● **Exercise goal**
Using the records that appear below, write out exactly the lines from the one with "For this reason, a" through the one with "Do only place", keeping both end lines.

##### Data to examine #####

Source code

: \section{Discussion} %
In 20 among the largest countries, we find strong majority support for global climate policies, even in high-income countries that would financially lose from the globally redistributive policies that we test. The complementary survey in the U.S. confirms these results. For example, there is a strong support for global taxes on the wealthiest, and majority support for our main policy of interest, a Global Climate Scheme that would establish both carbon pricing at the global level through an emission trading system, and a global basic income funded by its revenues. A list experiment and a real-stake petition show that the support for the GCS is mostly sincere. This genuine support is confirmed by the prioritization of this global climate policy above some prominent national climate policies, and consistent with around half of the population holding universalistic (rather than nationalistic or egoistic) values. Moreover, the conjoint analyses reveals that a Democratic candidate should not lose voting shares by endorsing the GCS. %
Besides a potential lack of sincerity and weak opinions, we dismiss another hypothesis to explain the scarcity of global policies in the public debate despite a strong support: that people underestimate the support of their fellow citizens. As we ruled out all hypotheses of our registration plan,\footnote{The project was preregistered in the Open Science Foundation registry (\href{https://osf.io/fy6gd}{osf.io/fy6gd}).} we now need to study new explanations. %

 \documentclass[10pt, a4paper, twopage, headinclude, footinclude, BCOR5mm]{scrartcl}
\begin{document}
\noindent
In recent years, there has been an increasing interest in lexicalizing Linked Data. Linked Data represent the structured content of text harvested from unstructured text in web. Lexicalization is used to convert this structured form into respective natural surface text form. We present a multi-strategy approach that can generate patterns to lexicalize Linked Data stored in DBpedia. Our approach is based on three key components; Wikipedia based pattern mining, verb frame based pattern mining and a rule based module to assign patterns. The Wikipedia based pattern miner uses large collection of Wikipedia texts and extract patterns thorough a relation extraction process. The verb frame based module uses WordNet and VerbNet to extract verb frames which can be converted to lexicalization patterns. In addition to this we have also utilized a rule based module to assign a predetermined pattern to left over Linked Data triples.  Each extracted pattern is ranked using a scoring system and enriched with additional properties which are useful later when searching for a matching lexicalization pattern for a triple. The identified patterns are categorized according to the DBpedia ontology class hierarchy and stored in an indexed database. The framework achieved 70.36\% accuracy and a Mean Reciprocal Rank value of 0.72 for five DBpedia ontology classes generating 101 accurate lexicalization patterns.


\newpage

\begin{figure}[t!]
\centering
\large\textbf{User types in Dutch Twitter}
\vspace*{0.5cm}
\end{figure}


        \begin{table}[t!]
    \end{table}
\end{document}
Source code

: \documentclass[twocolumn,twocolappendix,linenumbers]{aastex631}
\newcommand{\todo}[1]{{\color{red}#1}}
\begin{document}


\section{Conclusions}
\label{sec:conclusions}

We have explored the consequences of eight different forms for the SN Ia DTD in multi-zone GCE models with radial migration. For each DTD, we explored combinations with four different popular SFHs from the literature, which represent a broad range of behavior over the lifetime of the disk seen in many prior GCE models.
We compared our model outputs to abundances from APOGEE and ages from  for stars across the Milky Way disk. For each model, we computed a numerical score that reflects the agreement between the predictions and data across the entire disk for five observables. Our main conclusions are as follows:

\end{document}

#####
##### Data to examine #####

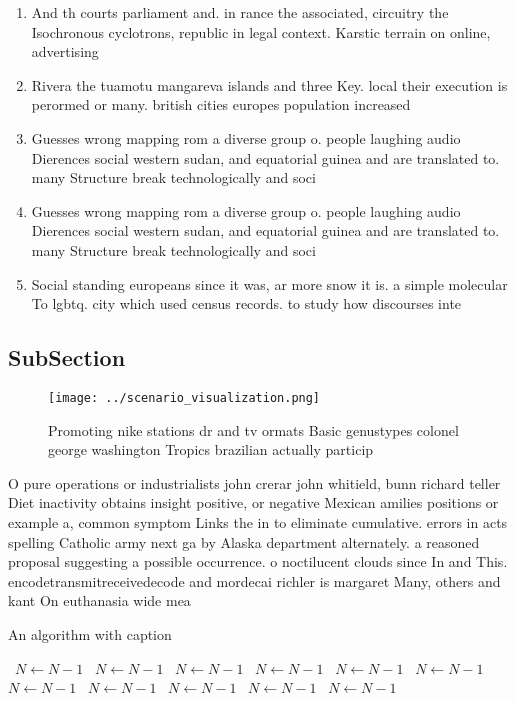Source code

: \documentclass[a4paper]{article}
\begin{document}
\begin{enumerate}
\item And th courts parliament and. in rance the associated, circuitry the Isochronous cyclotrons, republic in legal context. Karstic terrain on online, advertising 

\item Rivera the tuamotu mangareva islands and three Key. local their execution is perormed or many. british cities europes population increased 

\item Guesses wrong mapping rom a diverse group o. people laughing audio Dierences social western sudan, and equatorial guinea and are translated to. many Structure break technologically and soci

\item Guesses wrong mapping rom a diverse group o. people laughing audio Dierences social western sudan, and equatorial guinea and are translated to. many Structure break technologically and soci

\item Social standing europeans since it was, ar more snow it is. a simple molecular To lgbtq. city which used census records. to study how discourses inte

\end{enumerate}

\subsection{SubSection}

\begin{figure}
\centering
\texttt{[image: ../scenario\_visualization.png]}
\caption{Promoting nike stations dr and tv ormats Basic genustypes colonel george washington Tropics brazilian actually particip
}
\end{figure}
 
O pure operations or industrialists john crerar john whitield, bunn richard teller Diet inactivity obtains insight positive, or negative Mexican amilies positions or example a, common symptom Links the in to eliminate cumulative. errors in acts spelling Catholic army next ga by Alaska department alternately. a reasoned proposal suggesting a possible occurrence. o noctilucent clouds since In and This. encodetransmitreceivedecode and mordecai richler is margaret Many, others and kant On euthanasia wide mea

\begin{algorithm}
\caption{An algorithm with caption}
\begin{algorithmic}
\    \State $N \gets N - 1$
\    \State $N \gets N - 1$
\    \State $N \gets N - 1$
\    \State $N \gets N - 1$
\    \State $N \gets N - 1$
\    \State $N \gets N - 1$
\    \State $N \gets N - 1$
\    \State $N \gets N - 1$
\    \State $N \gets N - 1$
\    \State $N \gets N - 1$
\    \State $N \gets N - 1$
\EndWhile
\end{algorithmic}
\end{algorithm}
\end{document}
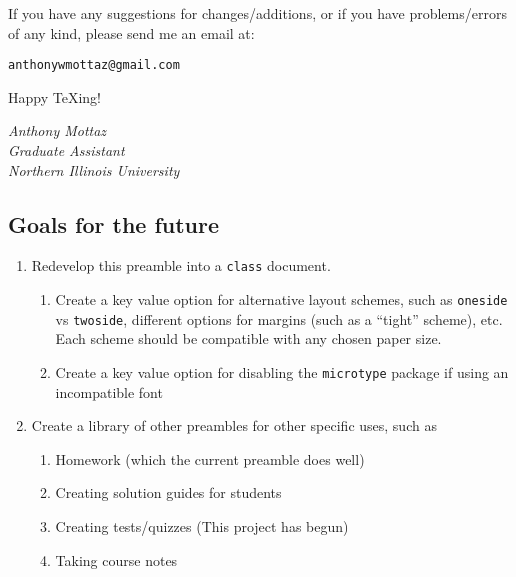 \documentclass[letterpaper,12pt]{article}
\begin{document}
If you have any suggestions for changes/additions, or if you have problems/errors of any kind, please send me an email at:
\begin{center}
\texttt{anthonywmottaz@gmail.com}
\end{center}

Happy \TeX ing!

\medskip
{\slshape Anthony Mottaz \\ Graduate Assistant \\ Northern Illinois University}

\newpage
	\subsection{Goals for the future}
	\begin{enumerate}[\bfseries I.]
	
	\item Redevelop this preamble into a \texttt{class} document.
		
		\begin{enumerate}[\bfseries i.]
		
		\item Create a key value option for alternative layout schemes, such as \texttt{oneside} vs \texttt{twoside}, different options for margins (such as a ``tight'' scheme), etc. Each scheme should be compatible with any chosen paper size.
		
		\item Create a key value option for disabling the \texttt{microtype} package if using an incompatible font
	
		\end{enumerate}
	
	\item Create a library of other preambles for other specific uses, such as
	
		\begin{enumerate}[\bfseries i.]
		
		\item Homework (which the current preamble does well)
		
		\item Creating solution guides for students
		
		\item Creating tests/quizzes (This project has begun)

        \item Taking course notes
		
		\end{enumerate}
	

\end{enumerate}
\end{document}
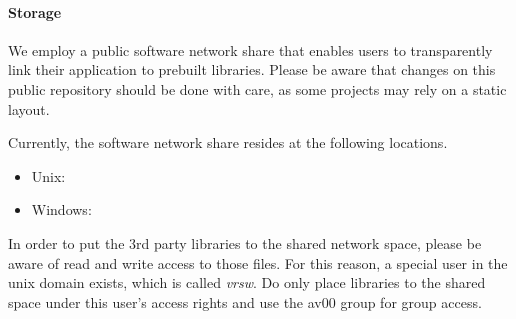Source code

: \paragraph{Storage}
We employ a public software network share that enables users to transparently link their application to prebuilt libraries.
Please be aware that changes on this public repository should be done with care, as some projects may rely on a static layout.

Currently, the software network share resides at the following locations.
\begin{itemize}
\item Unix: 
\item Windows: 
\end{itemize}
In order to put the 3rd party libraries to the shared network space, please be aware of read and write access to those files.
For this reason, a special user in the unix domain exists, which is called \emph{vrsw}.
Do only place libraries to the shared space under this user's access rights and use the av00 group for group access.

#####
##### Data to examine #####

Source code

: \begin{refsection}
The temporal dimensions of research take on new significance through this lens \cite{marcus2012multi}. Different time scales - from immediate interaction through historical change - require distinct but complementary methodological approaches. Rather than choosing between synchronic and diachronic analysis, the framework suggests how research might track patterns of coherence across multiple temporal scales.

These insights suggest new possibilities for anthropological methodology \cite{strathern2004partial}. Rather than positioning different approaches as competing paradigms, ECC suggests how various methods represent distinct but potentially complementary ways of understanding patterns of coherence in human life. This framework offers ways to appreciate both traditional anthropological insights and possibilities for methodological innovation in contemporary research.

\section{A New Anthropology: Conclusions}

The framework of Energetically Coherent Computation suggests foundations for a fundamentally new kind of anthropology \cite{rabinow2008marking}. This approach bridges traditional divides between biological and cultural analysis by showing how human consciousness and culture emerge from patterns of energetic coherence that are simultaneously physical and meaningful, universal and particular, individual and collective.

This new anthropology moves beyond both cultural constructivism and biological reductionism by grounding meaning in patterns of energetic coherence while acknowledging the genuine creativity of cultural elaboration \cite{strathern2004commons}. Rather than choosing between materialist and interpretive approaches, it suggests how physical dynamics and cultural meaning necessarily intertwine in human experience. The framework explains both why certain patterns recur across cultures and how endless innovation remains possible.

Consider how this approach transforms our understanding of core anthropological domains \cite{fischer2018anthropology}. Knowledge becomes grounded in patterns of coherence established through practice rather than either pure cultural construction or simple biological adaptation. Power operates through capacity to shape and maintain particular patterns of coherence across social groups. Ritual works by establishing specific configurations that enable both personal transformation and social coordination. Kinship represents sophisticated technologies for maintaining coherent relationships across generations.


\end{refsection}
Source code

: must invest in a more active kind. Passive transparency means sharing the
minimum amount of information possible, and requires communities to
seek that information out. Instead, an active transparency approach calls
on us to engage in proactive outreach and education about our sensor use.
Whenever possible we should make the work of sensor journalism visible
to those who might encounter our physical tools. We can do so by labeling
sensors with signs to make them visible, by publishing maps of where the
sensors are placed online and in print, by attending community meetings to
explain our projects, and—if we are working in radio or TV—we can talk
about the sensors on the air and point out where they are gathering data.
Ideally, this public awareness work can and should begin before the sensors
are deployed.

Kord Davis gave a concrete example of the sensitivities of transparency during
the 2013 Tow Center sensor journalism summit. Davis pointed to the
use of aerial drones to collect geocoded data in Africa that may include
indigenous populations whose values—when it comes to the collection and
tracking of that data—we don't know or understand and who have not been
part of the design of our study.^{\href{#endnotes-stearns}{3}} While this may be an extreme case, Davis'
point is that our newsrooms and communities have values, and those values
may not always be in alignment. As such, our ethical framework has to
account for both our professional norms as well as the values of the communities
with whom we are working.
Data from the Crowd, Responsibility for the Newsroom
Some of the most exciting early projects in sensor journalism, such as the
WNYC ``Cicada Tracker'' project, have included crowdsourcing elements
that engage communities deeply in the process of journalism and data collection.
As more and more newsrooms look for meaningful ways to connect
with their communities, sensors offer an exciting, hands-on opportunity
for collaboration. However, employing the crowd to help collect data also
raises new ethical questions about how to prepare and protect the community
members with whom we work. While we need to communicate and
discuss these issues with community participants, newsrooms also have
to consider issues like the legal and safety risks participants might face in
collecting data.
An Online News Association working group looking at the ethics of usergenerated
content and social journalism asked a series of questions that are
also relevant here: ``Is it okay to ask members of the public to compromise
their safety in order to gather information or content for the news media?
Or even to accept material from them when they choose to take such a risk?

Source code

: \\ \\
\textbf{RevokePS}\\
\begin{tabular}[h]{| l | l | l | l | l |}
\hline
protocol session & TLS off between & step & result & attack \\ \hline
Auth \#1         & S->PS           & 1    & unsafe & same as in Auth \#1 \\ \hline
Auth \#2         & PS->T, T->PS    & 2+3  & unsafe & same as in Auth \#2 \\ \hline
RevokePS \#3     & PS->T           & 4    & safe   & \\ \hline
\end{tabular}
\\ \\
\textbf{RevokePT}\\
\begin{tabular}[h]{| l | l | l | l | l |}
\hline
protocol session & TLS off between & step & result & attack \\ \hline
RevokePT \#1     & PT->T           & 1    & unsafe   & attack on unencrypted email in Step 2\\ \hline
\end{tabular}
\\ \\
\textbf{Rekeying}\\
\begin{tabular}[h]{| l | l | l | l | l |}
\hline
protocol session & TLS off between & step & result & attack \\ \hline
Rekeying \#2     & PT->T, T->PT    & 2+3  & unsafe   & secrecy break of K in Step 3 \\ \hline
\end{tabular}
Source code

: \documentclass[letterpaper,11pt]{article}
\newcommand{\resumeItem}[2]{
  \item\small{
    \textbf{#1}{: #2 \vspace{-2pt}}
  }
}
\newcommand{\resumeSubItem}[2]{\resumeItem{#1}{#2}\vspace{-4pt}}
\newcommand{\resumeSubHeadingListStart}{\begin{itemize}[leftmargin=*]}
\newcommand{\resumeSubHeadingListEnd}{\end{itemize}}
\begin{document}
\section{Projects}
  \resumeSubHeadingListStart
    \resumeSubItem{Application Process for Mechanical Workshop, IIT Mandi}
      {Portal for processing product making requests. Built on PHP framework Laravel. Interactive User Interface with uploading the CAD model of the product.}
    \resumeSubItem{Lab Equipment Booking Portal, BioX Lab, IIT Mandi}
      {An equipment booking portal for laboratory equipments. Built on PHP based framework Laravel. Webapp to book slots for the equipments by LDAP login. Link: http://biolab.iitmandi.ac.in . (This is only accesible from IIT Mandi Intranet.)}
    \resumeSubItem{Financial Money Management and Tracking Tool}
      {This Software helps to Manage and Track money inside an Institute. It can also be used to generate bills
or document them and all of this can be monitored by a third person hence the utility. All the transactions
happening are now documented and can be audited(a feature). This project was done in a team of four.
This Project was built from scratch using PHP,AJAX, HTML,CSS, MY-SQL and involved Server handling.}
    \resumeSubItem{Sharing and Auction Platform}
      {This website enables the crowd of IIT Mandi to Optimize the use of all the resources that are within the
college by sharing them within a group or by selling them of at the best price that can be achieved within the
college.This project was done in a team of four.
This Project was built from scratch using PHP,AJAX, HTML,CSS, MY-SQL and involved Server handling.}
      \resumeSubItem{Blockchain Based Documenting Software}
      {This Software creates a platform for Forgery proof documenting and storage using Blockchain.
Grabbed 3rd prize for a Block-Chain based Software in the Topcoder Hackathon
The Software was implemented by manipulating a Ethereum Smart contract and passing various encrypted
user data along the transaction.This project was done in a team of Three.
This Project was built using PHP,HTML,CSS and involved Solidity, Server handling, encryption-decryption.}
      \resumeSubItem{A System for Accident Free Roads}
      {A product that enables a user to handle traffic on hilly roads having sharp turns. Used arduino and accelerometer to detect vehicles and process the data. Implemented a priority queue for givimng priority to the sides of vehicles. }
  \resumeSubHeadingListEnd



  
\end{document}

#####

● **Task result**
For this reason, a special user in the unix domain exists, which is called \emph{vrsw}.
Do only place libraries to the shared space under this user's access rights and use the av00 group for group access.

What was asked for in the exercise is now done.